=== Begin Enclosure ===

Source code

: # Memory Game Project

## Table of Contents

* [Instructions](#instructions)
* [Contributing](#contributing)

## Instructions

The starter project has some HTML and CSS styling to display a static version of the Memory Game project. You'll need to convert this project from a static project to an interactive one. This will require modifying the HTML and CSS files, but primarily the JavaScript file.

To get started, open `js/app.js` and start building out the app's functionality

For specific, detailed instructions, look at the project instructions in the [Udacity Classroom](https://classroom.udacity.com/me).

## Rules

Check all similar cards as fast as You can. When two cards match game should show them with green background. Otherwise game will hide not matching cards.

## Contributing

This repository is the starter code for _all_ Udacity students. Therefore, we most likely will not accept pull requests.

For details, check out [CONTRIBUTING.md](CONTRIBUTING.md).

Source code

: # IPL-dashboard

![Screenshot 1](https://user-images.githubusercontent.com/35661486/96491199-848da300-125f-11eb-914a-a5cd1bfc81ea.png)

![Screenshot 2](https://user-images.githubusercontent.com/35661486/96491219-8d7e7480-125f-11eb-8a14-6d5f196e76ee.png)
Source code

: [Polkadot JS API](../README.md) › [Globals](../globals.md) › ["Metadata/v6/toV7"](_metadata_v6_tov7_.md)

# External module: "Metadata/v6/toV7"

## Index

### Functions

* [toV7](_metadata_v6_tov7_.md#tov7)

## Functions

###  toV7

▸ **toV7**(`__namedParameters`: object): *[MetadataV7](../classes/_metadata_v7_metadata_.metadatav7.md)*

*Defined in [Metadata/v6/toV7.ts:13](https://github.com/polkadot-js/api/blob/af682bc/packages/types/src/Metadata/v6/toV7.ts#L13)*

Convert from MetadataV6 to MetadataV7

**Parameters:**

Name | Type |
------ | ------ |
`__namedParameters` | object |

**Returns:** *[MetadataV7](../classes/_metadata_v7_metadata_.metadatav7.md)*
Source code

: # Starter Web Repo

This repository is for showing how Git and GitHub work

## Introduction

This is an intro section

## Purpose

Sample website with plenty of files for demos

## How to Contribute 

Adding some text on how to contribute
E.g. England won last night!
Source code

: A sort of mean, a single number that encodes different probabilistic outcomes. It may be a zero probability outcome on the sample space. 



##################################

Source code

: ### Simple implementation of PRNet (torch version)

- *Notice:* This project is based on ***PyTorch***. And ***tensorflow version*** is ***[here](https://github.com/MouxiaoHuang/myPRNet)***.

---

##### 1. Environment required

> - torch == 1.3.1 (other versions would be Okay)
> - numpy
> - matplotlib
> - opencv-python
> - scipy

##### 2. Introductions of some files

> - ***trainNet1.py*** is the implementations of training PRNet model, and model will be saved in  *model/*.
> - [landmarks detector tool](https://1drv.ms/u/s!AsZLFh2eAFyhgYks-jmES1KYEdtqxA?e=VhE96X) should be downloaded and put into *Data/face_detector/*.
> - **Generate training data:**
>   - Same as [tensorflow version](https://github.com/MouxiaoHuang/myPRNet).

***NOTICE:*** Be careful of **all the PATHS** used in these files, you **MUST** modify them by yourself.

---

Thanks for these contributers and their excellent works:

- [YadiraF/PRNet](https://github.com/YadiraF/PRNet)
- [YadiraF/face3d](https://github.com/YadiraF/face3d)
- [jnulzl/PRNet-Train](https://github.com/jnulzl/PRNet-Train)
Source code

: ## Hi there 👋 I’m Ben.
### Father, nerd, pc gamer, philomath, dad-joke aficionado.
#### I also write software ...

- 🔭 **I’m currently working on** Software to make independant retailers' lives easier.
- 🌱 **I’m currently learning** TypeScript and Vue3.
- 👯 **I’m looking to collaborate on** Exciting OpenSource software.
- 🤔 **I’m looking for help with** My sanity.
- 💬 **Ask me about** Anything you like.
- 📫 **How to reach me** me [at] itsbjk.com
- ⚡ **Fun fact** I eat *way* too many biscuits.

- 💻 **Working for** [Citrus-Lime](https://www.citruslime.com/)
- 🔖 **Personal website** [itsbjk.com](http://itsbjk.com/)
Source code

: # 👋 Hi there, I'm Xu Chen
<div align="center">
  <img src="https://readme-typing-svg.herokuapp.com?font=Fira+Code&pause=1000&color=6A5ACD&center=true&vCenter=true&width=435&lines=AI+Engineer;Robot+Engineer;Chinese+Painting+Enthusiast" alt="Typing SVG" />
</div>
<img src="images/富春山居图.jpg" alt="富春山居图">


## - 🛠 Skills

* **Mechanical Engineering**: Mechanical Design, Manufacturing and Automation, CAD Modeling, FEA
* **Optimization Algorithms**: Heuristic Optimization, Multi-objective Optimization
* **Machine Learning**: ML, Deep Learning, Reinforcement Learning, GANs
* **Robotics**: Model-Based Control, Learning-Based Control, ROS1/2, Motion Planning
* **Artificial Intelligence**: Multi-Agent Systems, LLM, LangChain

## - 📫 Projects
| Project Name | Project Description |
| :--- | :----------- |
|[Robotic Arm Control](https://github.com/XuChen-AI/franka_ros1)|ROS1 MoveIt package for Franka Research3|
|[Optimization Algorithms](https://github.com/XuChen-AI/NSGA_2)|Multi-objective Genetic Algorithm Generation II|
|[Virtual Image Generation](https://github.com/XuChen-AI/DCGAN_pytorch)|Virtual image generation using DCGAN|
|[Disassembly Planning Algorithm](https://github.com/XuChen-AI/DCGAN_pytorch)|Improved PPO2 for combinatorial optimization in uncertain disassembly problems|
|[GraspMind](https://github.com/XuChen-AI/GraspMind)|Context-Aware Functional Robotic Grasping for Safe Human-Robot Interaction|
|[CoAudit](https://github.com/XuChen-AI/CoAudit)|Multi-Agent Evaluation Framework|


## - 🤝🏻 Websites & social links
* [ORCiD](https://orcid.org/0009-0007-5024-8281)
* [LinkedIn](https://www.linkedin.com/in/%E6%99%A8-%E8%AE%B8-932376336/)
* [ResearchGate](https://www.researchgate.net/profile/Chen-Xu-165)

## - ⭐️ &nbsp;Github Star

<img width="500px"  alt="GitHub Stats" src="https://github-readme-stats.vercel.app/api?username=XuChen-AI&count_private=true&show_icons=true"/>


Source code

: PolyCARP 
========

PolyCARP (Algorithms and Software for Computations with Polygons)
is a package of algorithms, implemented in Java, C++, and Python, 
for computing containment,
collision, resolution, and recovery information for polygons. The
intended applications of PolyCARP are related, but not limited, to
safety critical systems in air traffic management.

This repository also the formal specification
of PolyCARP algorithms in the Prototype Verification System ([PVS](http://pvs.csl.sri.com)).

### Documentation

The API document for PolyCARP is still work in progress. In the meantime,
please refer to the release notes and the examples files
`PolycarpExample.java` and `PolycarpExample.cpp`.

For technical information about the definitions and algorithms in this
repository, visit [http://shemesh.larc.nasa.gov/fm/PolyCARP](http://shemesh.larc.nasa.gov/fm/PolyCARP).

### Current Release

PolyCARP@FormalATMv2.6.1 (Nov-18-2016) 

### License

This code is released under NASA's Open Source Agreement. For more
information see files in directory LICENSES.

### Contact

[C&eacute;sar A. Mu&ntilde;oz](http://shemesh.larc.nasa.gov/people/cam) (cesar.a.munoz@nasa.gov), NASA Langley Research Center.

=== End Enclosure ===

**Task item:** Reproduce exactly, and with no other material, the lines between those holding "for polygons. The" and "This code is", inclusive.

**Your response:**
collision, resolution, and recovery information for polygons. The
intended applications of PolyCARP are related, but not limited, to
safety critical systems in air traffic management.

This repository also the formal specification
of PolyCARP algorithms in the Prototype Verification System ([PVS](http://pvs.csl.sri.com)).

### Documentation

The API document for PolyCARP is still work in progress. In the meantime,
please refer to the release notes and the examples files
`PolycarpExample.java` and `PolycarpExample.cpp`.

For technical information about the definitions and algorithms in this
repository, visit [http://shemesh.larc.nasa.gov/fm/PolyCARP](http://shemesh.larc.nasa.gov/fm/PolyCARP).

### Current Release

PolyCARP@FormalATMv2.6.1 (Nov-18-2016) 

### License

This code is released under NASA's Open Source Agreement. For more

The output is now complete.